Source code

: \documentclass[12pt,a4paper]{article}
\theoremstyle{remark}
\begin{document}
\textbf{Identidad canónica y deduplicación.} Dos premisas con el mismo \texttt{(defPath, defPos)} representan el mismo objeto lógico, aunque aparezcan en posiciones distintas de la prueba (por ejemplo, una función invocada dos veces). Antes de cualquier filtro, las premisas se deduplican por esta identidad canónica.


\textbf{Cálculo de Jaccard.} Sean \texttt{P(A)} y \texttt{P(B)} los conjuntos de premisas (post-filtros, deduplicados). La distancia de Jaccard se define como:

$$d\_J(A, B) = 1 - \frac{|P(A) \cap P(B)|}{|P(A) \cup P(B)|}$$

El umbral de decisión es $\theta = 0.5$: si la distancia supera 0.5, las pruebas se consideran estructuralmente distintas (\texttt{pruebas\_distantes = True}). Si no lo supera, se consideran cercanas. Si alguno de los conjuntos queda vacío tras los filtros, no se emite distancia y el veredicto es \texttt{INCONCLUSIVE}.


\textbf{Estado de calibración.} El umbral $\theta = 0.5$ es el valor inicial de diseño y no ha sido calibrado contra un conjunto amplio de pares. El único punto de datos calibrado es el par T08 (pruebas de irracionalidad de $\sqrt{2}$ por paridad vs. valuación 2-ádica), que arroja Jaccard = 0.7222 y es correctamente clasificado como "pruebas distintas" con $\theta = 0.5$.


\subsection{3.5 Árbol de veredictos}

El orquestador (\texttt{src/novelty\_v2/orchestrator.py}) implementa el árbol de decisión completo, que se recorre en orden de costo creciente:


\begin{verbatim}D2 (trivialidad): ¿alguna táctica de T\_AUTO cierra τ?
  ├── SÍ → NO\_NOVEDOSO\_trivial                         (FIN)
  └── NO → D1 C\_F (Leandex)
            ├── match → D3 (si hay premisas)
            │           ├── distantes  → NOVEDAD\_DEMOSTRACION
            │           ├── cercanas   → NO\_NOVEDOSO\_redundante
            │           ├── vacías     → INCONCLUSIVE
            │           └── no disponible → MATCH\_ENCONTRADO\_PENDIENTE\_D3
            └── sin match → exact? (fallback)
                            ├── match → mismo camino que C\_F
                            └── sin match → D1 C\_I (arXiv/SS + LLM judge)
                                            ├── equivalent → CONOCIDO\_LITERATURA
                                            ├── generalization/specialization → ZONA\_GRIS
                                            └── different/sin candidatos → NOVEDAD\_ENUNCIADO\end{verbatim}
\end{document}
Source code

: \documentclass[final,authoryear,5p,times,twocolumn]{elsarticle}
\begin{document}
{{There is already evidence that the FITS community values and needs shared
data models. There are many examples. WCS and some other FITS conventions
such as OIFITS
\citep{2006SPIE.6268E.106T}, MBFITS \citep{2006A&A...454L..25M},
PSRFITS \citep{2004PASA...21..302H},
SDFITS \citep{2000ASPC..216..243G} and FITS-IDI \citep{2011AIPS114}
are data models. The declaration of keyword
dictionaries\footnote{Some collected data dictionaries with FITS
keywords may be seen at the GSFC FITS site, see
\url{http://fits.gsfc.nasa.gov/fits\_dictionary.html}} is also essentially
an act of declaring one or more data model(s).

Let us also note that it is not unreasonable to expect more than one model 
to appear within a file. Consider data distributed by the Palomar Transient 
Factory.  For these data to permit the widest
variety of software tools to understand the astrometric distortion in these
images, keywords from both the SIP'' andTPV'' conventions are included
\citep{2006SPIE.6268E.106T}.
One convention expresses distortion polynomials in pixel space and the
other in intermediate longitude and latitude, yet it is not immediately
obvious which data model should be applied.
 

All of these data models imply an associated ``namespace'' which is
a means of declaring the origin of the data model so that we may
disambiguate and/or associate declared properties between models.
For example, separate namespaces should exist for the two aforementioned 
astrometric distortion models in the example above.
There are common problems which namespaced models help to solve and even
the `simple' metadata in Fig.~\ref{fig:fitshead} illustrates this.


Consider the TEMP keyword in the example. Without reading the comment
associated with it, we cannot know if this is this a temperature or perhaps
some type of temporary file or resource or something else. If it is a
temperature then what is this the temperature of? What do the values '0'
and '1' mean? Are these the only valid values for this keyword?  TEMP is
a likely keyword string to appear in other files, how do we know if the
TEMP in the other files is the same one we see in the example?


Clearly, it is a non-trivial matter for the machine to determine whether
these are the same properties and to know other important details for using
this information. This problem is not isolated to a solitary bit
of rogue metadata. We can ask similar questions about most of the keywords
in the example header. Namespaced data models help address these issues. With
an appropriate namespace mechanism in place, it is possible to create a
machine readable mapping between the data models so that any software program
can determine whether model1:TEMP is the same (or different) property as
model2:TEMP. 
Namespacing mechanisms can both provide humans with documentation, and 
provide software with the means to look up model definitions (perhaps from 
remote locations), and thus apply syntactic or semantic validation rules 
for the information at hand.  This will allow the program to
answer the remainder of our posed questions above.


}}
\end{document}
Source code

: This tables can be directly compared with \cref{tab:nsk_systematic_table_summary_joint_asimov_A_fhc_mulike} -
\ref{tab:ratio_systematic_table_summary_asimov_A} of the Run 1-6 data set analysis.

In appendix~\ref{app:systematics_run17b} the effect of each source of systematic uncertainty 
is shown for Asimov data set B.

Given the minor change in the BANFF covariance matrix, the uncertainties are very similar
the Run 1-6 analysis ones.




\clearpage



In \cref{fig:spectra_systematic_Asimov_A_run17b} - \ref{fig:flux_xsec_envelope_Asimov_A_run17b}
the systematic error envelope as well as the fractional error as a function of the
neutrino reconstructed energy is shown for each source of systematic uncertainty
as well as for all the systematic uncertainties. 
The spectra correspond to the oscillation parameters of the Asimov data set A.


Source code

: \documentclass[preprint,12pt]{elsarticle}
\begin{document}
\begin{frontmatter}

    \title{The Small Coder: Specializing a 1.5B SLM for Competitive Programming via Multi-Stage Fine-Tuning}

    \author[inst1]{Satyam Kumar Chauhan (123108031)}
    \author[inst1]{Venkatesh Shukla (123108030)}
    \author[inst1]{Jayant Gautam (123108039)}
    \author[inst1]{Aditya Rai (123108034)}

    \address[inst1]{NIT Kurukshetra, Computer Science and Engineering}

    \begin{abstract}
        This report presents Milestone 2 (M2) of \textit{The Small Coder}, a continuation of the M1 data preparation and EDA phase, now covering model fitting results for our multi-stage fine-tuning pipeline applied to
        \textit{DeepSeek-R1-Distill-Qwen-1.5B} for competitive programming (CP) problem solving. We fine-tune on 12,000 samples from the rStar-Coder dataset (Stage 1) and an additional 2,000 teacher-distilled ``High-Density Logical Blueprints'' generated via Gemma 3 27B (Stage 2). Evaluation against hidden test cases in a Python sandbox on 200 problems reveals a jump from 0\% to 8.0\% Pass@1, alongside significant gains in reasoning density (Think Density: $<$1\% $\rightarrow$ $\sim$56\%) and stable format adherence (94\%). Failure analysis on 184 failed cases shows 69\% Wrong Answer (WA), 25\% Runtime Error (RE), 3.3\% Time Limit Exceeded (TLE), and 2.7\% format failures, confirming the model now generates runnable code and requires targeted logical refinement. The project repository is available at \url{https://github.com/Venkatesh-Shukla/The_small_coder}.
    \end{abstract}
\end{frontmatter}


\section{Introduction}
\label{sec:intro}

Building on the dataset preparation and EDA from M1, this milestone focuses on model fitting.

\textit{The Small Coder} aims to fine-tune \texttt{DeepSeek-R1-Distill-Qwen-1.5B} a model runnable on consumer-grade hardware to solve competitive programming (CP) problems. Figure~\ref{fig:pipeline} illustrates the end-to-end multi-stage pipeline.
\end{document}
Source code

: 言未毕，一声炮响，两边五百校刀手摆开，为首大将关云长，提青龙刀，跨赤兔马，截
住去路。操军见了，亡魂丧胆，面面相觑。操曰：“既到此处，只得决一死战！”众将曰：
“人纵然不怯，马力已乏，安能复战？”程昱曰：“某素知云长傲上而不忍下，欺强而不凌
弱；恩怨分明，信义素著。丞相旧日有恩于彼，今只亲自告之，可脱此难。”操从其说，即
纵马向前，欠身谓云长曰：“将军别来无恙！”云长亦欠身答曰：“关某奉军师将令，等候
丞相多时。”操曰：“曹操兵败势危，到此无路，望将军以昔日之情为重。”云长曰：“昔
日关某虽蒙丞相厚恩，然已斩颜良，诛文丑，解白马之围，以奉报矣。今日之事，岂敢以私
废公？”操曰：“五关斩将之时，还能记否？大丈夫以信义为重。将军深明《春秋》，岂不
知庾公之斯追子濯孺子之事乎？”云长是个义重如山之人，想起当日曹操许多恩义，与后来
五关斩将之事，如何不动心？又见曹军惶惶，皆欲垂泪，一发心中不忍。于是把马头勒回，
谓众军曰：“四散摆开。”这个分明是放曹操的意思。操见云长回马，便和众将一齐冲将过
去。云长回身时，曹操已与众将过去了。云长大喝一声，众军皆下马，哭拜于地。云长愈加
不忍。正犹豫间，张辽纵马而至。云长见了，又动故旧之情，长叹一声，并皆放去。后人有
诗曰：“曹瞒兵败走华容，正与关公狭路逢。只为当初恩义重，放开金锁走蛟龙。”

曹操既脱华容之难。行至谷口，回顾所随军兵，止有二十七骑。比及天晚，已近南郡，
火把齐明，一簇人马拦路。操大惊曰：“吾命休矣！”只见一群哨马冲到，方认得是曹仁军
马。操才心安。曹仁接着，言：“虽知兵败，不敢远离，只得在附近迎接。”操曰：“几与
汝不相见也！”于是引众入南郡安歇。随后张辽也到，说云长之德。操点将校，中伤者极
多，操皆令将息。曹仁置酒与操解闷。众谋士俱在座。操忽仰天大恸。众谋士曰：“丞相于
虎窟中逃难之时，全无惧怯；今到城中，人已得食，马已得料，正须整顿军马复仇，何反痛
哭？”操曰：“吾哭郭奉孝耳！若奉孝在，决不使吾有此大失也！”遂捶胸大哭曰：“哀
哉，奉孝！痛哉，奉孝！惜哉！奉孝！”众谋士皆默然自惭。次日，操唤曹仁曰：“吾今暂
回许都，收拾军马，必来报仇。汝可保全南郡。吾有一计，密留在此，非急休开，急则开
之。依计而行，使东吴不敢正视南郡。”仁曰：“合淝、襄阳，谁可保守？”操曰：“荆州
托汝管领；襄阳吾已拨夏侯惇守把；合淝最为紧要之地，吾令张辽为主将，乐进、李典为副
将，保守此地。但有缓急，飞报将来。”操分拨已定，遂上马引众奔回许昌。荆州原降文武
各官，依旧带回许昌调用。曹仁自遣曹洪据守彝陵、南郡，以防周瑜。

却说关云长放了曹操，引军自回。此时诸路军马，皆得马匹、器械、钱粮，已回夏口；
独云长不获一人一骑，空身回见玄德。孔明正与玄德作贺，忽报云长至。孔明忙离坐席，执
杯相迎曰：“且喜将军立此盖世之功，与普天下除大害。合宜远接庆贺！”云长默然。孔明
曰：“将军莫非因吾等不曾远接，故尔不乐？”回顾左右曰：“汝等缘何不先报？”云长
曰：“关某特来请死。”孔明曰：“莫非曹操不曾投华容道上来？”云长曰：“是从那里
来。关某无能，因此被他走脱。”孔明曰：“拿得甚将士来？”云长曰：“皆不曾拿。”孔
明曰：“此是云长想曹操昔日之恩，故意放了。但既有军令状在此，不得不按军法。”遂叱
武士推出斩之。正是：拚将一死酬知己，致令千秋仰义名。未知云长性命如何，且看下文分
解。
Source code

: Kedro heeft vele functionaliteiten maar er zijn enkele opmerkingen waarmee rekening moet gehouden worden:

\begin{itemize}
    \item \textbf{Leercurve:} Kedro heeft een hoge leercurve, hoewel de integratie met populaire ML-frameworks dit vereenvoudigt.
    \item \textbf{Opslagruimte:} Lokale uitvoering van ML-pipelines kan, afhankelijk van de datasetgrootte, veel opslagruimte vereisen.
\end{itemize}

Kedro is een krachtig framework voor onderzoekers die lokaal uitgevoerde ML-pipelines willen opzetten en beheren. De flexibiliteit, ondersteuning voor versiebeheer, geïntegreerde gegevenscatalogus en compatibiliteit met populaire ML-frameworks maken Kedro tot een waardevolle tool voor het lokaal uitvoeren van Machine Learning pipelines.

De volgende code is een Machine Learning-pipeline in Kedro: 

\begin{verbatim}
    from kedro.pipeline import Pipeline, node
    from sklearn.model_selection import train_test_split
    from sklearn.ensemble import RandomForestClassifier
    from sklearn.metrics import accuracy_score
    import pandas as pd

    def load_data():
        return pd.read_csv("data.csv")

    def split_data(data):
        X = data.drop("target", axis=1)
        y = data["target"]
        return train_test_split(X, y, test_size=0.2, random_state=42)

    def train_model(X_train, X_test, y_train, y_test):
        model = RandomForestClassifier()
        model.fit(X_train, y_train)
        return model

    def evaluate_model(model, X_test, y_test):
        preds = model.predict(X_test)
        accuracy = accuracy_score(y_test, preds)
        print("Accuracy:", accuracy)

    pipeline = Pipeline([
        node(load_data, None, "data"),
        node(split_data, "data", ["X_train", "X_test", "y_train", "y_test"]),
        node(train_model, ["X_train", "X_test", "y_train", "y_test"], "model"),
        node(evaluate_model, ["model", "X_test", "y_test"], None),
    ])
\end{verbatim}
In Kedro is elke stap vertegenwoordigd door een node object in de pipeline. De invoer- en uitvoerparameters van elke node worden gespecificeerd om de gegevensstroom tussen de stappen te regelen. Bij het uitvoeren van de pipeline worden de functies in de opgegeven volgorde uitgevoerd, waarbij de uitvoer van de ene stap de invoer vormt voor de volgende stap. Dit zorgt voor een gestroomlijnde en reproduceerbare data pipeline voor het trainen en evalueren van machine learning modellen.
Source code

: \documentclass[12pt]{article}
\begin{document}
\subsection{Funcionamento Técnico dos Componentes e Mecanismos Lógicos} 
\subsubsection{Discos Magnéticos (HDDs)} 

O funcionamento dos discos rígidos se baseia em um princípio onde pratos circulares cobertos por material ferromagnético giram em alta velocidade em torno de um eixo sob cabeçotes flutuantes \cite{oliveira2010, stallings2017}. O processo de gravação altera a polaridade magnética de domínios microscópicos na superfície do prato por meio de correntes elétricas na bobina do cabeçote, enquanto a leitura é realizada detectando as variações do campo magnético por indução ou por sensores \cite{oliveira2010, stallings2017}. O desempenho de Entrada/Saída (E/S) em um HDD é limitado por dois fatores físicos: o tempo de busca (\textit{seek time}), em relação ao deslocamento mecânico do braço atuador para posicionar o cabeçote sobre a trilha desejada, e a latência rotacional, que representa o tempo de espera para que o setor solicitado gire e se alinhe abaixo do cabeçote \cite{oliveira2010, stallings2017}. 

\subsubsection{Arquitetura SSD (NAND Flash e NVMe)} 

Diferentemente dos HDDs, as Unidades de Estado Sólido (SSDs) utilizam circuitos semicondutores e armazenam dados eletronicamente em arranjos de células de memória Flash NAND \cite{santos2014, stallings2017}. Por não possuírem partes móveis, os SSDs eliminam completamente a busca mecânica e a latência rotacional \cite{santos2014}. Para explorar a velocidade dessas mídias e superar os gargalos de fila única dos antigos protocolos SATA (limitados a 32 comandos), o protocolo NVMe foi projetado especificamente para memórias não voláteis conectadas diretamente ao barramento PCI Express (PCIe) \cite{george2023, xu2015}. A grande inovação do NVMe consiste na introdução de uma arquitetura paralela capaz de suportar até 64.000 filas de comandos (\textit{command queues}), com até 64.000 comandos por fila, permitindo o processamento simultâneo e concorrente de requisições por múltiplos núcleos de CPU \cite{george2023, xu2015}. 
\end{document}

_ _ _

Exercise: Take the listing from its first line to the line containing "esta identidad canónica.". Reproduce those lines exactly and nothing else.

Exercise output:
Source code

: \documentclass[12pt,a4paper]{article}
\theoremstyle{remark}
\begin{document}
\textbf{Identidad canónica y deduplicación.} Dos premisas con el mismo \texttt{(defPath, defPos)} representan el mismo objeto lógico, aunque aparezcan en posiciones distintas de la prueba (por ejemplo, una función invocada dos veces). Antes de cualquier filtro, las premisas se deduplican por esta identidad canónica.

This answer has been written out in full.